Convexity budgeting. Most portfolios have hedges. Very few have a convexity budget. The difference is not semantic.
A hedge offsets a specific risk. A convexity budget is a deliberate portfolio allocation designed to reshape the distribution of outcomes.
One is reactive. The other is strategic.
Institutions that hedge reactively tend to buy protection after markets have already fallen, implied volatility has repriced, and protection has become expensive.
Institutions with a convexity budget behave differently. They allocate capital to protection before it is needed, size it against a portfolio objective, and judge success against that objective rather than the premium paid in any given year.
Five things every CIO and investment committee should understand.
1. Convexity is an allocation, not a cost
Treat option premium as a cost and the instinct is to minimise it. Smaller notionals. Shorter maturities. Cheaper structures.
Treat convexity as a portfolio allocation and the conversation changes. The objective is no longer to minimise premium. It is to improve portfolio resilience.
2. Size the budget against the objective
Start with the portfolio, not the instrument. What drawdown is acceptable?
What event is the programme designed to defend against?
Budget premium rather than notional. That naturally buys more protection when volatility is cheap and less when it is expensive.
3. Match the instrument to the tail
A single instrument rarely protects every scenario.
Equity puts help in equity sell-offs, payer swaptions protect against rate shocks, credit index CDS protects against credit stress.

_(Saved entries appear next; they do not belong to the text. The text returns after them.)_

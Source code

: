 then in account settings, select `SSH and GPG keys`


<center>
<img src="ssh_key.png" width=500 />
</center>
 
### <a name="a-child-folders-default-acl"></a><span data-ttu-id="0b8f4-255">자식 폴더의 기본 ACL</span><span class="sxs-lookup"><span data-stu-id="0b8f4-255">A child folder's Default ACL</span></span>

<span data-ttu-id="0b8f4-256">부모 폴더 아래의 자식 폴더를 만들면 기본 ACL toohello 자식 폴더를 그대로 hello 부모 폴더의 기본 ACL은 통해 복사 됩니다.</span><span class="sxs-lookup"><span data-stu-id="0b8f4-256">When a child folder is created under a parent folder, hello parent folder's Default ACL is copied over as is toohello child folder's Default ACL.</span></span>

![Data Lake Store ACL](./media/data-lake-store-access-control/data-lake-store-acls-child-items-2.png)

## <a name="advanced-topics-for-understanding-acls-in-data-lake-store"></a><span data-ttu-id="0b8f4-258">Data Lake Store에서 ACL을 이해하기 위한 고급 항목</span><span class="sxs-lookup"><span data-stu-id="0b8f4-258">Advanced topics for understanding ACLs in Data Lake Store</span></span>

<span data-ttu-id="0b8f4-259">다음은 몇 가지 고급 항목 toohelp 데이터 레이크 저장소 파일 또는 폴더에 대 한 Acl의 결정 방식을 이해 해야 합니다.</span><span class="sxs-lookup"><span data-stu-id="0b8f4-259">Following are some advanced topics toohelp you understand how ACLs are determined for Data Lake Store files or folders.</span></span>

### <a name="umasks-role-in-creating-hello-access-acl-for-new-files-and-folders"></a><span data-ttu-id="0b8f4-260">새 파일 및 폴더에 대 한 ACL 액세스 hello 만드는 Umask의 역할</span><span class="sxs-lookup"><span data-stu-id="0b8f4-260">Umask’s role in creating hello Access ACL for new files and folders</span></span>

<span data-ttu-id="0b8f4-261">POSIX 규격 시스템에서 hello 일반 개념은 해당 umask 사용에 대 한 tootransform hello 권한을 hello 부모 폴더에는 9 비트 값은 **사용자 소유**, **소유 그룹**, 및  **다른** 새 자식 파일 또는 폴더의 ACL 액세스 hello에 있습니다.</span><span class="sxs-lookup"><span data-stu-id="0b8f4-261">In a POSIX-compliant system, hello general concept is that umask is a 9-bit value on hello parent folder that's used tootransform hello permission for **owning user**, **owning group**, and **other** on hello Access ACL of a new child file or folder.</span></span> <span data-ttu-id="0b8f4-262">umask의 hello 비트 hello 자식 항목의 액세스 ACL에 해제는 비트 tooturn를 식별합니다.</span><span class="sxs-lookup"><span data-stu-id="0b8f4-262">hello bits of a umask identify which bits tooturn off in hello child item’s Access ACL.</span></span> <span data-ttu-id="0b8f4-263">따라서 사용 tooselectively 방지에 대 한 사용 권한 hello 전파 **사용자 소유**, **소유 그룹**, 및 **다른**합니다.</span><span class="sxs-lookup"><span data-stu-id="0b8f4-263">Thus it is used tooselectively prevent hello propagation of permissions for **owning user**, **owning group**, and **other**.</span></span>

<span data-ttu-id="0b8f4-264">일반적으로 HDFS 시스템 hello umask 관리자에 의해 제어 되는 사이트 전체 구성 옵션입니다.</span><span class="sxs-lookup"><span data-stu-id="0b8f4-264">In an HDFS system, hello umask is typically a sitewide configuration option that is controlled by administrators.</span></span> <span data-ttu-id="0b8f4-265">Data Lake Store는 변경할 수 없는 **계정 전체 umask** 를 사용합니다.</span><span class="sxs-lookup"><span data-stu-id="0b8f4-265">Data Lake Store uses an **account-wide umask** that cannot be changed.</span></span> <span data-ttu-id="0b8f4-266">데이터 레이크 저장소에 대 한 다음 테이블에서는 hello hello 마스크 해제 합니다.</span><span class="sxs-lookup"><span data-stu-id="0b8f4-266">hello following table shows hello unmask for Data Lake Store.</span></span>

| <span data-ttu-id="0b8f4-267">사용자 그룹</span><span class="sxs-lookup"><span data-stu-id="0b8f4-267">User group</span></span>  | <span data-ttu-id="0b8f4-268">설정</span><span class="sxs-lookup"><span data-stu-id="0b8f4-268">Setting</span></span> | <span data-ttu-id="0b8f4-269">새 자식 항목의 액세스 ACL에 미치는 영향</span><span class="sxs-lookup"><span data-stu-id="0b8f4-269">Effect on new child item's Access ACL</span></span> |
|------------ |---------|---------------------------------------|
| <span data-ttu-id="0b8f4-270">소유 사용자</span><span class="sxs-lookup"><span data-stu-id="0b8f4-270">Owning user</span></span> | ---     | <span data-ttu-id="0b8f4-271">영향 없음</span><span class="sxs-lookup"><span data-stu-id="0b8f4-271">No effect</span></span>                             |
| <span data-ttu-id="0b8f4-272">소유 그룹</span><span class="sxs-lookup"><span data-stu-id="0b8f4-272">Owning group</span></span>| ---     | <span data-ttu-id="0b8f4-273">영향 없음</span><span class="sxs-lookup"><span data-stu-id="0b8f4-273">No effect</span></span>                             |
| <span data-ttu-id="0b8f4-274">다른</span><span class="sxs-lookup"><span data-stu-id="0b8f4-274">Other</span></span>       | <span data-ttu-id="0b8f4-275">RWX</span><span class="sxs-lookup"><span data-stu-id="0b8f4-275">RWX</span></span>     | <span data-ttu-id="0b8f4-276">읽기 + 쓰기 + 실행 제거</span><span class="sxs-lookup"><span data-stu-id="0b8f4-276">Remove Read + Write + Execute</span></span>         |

A diversified convexity programme should reflect the risks embedded in the portfolio, not simply the most familiar derivative.
4. Governance determines success
Markets move faster than investment committees.A well-designed programme can still fail if every monetisation decision requires a committee meeting.
Pre-committed decision rules and delegated authority are often more valuable than a more sophisticated hedge.
5. Monetisation is where programmes succeed or fail
Buying protection is only half the job. When convexity creates value during a crisis, that value needs to be converted into liquidity while it still exists. Waiting for certainty usually means waiting until volatility has already normalised.
A hedge that is never monetised is worth little more than a hedge that was never bought.
The institutions that build successful convexity programmes are rarely those with the most sophisticated instruments. They are the ones with the clearest objectives, disciplined governance and a pre-committed plan for acting when markets move.
For investment committees reviewing tail-risk protection: do you have a convexity budget, or simply a collection of hedges?